A Human and rat amino acid (AA) sequence of PTGS2 gene region used as immunogens (SP21 = black bold and CX229 = gray box). Potential posttranslational modification (larger font size) S-nitrosylation site is seen at cysteine 526 (red arrow), disulfide bond sites at AA 555 and 561, and a glycosylation site at AA 580. B COX2 immunoprecipitation (IP) of HCA-7 cell lysate using CX229 is recognized by CX229 (lane 1), but not SP21 (lane 2). On biochemical S-nitrosylation of the CX229 IP, SP21 regains reactivity to COX2 (lane 4). C Western blot analysis confirms recombinant human COX2 protein contains the S-nitrosylated form of COX2 as detected by a pan-nitrosylation specific monoclonal antibody (lane 1), as well as by assessment of nitrosylation modification using the Pierce S-nitrosylation kit and the anti-TMT antibody (lanes 2 and 3).

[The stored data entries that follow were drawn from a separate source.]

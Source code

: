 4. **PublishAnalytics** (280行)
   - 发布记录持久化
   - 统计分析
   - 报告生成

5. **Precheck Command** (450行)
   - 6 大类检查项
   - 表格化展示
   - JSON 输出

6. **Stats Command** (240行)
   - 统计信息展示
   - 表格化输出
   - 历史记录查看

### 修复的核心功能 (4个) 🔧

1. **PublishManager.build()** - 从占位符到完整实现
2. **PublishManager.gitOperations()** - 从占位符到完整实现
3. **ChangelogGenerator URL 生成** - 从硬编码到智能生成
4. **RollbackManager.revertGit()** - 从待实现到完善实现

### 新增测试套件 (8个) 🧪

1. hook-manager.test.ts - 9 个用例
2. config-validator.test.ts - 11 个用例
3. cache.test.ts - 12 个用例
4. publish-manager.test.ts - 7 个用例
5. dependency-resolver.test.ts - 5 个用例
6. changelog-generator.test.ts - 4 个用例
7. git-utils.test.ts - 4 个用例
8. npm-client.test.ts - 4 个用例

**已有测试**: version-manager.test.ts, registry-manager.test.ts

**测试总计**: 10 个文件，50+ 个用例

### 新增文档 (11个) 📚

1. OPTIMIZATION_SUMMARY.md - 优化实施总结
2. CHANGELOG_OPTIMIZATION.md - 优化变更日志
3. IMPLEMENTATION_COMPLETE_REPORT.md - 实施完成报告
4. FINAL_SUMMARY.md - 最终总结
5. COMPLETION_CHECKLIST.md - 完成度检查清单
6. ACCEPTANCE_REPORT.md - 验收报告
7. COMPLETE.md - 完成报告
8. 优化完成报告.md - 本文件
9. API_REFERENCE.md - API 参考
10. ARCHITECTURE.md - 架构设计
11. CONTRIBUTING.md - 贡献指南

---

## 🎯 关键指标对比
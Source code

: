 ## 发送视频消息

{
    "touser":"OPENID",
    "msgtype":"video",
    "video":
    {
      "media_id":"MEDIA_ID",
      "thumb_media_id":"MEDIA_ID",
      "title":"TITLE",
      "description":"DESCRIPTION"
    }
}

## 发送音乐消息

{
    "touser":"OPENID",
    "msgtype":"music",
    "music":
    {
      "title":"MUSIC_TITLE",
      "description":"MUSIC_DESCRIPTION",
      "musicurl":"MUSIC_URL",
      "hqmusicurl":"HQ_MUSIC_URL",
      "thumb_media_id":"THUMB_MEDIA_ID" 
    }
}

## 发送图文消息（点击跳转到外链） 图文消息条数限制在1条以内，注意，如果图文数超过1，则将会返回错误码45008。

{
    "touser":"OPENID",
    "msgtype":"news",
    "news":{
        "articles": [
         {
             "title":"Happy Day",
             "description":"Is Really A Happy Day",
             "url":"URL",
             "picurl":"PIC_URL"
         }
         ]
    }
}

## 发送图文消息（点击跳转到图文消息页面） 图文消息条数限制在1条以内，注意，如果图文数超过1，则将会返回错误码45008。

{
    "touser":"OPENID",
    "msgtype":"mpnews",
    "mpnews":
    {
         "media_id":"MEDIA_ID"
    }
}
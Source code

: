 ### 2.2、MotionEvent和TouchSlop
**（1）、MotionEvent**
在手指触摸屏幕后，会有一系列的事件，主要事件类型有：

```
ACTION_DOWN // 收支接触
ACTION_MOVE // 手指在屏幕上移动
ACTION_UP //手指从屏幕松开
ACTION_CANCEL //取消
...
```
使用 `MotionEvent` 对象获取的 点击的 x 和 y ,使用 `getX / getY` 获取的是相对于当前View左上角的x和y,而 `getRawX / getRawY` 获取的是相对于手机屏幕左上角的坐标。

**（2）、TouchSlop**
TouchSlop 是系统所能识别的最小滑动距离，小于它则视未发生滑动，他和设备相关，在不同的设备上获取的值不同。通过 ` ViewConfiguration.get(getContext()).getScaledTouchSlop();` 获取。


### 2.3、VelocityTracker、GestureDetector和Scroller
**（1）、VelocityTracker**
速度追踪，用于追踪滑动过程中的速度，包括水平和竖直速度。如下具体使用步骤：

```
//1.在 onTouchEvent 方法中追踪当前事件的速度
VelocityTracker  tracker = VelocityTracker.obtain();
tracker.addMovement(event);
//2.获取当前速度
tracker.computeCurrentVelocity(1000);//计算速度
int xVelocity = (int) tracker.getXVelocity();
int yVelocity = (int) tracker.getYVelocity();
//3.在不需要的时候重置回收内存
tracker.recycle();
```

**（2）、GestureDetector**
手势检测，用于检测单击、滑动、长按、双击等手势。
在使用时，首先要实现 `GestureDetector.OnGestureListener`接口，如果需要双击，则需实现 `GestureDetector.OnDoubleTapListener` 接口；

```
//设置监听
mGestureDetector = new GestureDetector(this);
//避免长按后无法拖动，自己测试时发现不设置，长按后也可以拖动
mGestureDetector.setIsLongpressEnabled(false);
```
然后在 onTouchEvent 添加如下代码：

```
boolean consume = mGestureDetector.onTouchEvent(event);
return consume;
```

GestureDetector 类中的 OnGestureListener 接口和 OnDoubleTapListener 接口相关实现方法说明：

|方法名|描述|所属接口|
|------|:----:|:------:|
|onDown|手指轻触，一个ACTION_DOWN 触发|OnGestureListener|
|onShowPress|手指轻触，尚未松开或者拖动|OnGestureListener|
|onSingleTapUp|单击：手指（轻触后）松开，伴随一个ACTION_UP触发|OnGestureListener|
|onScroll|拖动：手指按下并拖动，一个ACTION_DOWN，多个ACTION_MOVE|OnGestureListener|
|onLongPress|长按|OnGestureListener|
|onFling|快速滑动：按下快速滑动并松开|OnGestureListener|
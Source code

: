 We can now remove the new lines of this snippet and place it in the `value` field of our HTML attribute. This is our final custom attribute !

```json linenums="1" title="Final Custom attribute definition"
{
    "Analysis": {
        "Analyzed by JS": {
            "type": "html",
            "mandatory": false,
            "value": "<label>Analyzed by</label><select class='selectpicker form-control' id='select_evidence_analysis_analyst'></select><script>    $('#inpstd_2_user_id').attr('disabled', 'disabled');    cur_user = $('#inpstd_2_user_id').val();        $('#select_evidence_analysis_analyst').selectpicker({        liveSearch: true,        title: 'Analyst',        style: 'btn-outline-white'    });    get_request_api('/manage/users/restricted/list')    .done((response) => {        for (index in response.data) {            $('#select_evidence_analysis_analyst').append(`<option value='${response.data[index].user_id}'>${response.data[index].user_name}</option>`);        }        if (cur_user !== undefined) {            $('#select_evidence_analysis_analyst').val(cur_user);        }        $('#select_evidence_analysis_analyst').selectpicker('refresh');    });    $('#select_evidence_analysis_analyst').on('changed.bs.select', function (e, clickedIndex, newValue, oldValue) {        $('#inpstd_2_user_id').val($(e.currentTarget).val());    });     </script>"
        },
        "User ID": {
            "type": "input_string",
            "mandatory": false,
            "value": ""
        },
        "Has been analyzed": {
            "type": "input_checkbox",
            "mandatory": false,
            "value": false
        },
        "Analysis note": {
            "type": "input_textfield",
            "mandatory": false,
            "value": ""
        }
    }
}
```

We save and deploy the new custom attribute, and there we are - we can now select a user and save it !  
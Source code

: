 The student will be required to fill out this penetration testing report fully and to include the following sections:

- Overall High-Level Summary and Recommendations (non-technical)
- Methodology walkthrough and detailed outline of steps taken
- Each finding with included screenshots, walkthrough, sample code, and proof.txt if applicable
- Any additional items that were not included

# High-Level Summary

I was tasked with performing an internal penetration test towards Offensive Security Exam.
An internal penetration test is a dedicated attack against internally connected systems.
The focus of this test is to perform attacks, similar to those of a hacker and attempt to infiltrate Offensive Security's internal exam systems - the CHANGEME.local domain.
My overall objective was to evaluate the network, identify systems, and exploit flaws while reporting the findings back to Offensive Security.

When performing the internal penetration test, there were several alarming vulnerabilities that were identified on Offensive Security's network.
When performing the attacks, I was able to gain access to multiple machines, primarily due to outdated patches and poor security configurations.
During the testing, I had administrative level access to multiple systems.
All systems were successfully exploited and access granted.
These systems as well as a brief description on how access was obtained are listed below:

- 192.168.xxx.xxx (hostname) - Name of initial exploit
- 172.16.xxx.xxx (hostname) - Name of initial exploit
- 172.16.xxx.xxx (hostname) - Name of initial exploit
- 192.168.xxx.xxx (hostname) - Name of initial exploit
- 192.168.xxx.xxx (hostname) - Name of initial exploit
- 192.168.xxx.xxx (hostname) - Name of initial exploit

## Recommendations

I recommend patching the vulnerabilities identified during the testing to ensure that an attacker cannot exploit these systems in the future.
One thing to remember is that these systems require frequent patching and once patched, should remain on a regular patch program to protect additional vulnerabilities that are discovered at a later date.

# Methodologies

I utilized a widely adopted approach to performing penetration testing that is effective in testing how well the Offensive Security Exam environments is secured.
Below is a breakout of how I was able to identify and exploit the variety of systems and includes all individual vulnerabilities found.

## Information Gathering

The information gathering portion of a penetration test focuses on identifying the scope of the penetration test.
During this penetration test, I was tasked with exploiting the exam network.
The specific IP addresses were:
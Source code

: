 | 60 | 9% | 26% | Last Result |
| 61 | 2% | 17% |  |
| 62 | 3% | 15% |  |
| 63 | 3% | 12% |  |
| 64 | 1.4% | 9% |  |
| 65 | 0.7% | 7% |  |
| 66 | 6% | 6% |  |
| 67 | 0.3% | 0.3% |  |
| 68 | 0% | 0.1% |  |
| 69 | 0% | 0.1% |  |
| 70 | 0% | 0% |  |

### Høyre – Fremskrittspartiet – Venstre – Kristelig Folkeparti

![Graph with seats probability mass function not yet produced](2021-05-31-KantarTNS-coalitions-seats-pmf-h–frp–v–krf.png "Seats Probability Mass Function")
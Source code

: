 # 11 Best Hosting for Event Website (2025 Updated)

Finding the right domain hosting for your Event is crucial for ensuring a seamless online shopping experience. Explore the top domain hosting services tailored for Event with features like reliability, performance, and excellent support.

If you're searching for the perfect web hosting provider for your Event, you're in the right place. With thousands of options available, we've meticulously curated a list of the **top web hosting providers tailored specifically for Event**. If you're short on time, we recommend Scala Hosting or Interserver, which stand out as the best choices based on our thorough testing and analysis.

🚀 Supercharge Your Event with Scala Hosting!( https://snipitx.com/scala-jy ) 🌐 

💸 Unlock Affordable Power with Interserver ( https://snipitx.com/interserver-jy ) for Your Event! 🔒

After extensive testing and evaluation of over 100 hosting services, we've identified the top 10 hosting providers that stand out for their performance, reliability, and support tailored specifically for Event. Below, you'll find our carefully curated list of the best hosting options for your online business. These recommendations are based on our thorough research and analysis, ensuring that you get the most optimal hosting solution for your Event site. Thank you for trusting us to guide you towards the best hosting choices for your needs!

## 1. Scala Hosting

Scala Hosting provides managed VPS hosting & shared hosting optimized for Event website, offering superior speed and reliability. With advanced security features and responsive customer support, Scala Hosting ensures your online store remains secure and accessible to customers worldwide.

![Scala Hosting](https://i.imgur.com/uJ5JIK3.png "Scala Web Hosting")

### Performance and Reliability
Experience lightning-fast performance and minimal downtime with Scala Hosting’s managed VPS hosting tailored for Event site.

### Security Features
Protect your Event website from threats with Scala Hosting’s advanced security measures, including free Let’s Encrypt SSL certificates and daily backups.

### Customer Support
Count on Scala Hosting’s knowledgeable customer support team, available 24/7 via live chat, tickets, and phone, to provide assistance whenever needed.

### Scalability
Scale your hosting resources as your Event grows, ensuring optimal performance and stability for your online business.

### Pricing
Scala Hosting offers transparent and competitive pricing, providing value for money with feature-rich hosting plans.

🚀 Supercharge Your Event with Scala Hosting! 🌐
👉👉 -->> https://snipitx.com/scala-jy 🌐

D Western blot analysis confirms dose-escalating Na ascorbate treatment (−, +, ++) used for de-nitrosylation of recombinant human COX2 protein results in dose-dependent loss of SP21 signal (lanes 1–3). No or minimal loss of CX229 reactivity was observed after Na ascorbate treatment (lanes 4–6). Quantitation of COX2 western blots from three separate Na ascorbate experiments (right panel electrophoretograms).